Activity:
Restate each of the lines below word for word and drop every picture.

══════

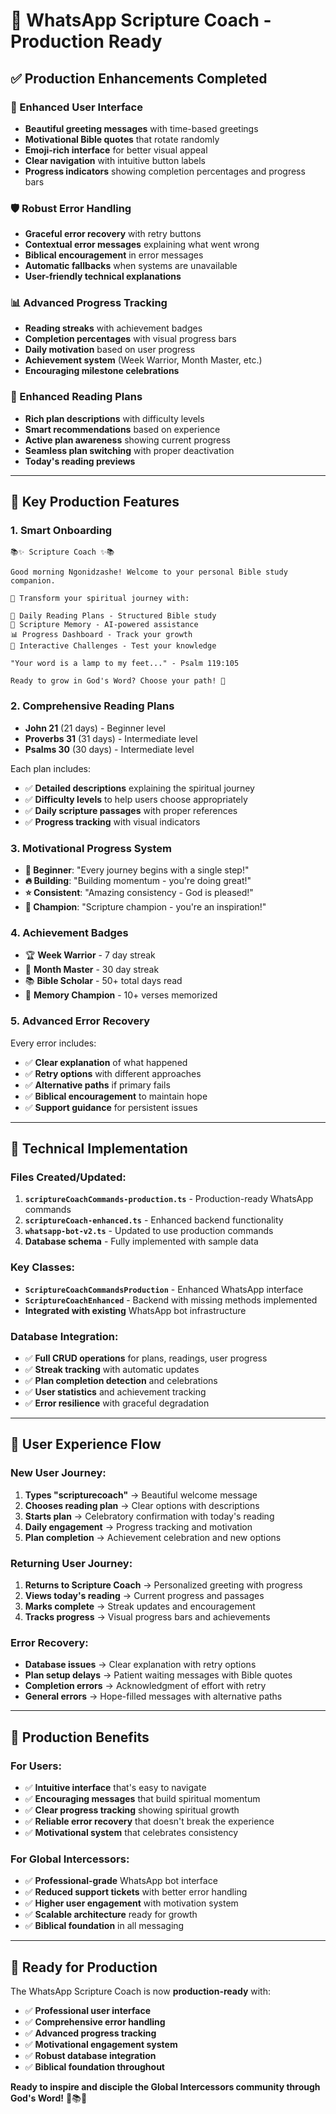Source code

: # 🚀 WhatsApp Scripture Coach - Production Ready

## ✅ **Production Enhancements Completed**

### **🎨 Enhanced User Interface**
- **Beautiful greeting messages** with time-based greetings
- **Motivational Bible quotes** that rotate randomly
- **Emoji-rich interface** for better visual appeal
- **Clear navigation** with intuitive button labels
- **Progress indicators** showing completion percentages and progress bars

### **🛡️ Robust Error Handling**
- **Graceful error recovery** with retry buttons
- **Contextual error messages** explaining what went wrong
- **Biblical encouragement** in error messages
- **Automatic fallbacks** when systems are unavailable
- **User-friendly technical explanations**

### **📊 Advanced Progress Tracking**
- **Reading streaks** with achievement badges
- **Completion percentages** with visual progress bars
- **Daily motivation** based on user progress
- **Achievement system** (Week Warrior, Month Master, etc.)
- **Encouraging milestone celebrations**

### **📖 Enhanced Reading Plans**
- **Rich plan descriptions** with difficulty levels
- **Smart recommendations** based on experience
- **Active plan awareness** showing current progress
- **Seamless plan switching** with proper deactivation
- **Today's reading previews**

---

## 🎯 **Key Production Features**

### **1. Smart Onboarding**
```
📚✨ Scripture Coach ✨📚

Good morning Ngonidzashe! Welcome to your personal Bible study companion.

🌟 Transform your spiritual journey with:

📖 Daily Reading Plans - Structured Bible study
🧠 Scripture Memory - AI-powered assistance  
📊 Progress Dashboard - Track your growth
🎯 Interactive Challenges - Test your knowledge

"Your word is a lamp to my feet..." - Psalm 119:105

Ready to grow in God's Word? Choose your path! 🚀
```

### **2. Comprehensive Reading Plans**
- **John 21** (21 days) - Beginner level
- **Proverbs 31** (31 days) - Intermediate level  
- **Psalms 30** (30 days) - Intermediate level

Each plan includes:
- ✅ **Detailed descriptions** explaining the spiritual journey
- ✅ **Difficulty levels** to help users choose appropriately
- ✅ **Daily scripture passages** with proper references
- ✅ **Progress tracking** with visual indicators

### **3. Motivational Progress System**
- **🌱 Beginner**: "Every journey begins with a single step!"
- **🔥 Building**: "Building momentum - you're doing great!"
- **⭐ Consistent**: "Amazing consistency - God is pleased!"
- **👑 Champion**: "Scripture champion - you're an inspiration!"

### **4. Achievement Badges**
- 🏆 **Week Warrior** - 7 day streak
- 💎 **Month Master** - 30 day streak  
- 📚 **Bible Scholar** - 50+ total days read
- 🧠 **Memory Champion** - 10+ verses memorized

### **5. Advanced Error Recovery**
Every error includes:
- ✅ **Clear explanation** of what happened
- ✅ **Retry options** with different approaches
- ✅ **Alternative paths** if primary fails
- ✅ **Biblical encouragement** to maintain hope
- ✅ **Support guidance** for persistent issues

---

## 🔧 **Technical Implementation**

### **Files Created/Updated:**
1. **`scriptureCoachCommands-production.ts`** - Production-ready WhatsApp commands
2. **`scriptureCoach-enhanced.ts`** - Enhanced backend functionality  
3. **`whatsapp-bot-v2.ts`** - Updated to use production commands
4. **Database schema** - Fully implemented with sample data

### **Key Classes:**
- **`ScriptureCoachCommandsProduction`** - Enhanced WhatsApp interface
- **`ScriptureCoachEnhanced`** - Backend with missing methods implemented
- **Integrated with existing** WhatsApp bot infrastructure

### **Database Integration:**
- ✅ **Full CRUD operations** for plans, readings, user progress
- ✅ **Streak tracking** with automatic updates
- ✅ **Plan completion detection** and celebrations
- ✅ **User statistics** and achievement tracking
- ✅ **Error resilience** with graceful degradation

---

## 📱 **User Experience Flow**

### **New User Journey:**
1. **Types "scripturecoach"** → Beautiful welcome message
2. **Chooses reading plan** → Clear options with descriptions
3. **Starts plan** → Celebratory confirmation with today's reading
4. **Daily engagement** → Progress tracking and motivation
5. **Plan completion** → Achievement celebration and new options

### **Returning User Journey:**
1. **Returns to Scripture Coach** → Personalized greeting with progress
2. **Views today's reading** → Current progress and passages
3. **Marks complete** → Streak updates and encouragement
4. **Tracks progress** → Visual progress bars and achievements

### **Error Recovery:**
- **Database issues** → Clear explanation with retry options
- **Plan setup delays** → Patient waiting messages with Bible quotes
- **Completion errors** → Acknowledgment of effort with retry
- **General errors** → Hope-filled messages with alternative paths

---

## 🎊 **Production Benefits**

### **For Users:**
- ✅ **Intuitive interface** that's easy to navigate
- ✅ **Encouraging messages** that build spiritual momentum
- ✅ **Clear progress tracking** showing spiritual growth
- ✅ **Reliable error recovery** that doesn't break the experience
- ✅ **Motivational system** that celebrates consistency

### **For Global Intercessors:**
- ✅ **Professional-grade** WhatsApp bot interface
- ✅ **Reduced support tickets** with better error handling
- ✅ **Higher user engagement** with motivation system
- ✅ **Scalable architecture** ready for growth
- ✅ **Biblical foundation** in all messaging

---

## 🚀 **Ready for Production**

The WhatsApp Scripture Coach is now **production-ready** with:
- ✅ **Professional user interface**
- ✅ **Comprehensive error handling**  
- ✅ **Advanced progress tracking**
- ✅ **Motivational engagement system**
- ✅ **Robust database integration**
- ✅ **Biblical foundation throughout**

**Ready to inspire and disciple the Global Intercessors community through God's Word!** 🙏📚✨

══════

Written response:
Source code

: # 🚀 WhatsApp Scripture Coach - Production Ready

## ✅ **Production Enhancements Completed**

### **🎨 Enhanced User Interface**
- **Beautiful greeting messages** with time-based greetings
- **Motivational Bible quotes** that rotate randomly
- **Emoji-rich interface** for better visual appeal
- **Clear navigation** with intuitive button labels
- **Progress indicators** showing completion percentages and progress bars

### **🛡️ Robust Error Handling**
- **Graceful error recovery** with retry buttons
- **Contextual error messages** explaining what went wrong
- **Biblical encouragement** in error messages
- **Automatic fallbacks** when systems are unavailable
- **User-friendly technical explanations**

### **📊 Advanced Progress Tracking**
- **Reading streaks** with achievement badges
- **Completion percentages** with visual progress bars
- **Daily motivation** based on user progress
- **Achievement system** (Week Warrior, Month Master, etc.)
- **Encouraging milestone celebrations**

### **📖 Enhanced Reading Plans**
- **Rich plan descriptions** with difficulty levels
- **Smart recommendations** based on experience
- **Active plan awareness** showing current progress
- **Seamless plan switching** with proper deactivation
- **Today's reading previews**

---

## 🎯 **Key Production Features**

### **1. Smart Onboarding**
```
📚✨ Scripture Coach ✨📚

Good morning Ngonidzashe! Welcome to your personal Bible study companion.

🌟 Transform your spiritual journey with:

📖 Daily Reading Plans - Structured Bible study
🧠 Scripture Memory - AI-powered assistance  
📊 Progress Dashboard - Track your growth
🎯 Interactive Challenges - Test your knowledge

"Your word is a lamp to my feet..." - Psalm 119:105

Ready to grow in God's Word? Choose your path! 🚀
```

### **2. Comprehensive Reading Plans**
- **John 21** (21 days) - Beginner level
- **Proverbs 31** (31 days) - Intermediate level  
- **Psalms 30** (30 days) - Intermediate level

Each plan includes:
- ✅ **Detailed descriptions** explaining the spiritual journey
- ✅ **Difficulty levels** to help users choose appropriately
- ✅ **Daily scripture passages** with proper references
- ✅ **Progress tracking** with visual indicators

### **3. Motivational Progress System**
- **🌱 Beginner**: "Every journey begins with a single step!"
- **🔥 Building**: "Building momentum - you're doing great!"
- **⭐ Consistent**: "Amazing consistency - God is pleased!"
- **👑 Champion**: "Scripture champion - you're an inspiration!"

### **4. Achievement Badges**
- 🏆 **Week Warrior** - 7 day streak
- 💎 **Month Master** - 30 day streak  
- 📚 **Bible Scholar** - 50+ total days read
- 🧠 **Memory Champion** - 10+ verses memorized

### **5. Advanced Error Recovery**
Every error includes:
- ✅ **Clear explanation** of what happened
- ✅ **Retry options** with different approaches
- ✅ **Alternative paths** if primary fails
- ✅ **Biblical encouragement** to maintain hope
- ✅ **Support guidance** for persistent issues

---

## 🔧 **Technical Implementation**

### **Files Created/Updated:**
1. **`scriptureCoachCommands-production.ts`** - Production-ready WhatsApp commands
2. **`scriptureCoach-enhanced.ts`** - Enhanced backend functionality  
3. **`whatsapp-bot-v2.ts`** - Updated to use production commands
4. **Database schema** - Fully implemented with sample data

### **Key Classes:**
- **`ScriptureCoachCommandsProduction`** - Enhanced WhatsApp interface
- **`ScriptureCoachEnhanced`** - Backend with missing methods implemented
- **Integrated with existing** WhatsApp bot infrastructure

### **Database Integration:**
- ✅ **Full CRUD operations** for plans, readings, user progress
- ✅ **Streak tracking** with automatic updates
- ✅ **Plan completion detection** and celebrations
- ✅ **User statistics** and achievement tracking
- ✅ **Error resilience** with graceful degradation

---

## 📱 **User Experience Flow**

### **New User Journey:**
1. **Types "scripturecoach"** → Beautiful welcome message
2. **Chooses reading plan** → Clear options with descriptions
3. **Starts plan** → Celebratory confirmation with today's reading
4. **Daily engagement** → Progress tracking and motivation
5. **Plan completion** → Achievement celebration and new options

### **Returning User Journey:**
1. **Returns to Scripture Coach** → Personalized greeting with progress
2. **Views today's reading** → Current progress and passages
3. **Marks complete** → Streak updates and encouragement
4. **Tracks progress** → Visual progress bars and achievements

### **Error Recovery:**
- **Database issues** → Clear explanation with retry options
- **Plan setup delays** → Patient waiting messages with Bible quotes
- **Completion errors** → Acknowledgment of effort with retry
- **General errors** → Hope-filled messages with alternative paths

---

## 🎊 **Production Benefits**

### **For Users:**
- ✅ **Intuitive interface** that's easy to navigate
- ✅ **Encouraging messages** that build spiritual momentum
- ✅ **Clear progress tracking** showing spiritual growth
- ✅ **Reliable error recovery** that doesn't break the experience
- ✅ **Motivational system** that celebrates consistency

### **For Global Intercessors:**
- ✅ **Professional-grade** WhatsApp bot interface
- ✅ **Reduced support tickets** with better error handling
- ✅ **Higher user engagement** with motivation system
- ✅ **Scalable architecture** ready for growth
- ✅ **Biblical foundation** in all messaging

---

## 🚀 **Ready for Production**

The WhatsApp Scripture Coach is now **production-ready** with:
- ✅ **Professional user interface**
- ✅ **Comprehensive error handling**  
- ✅ **Advanced progress tracking**
- ✅ **Motivational engagement system**
- ✅ **Robust database integration**
- ✅ **Biblical foundation throughout**

**Ready to inspire and disciple the Global Intercessors community through God's Word!** 🙏📚✨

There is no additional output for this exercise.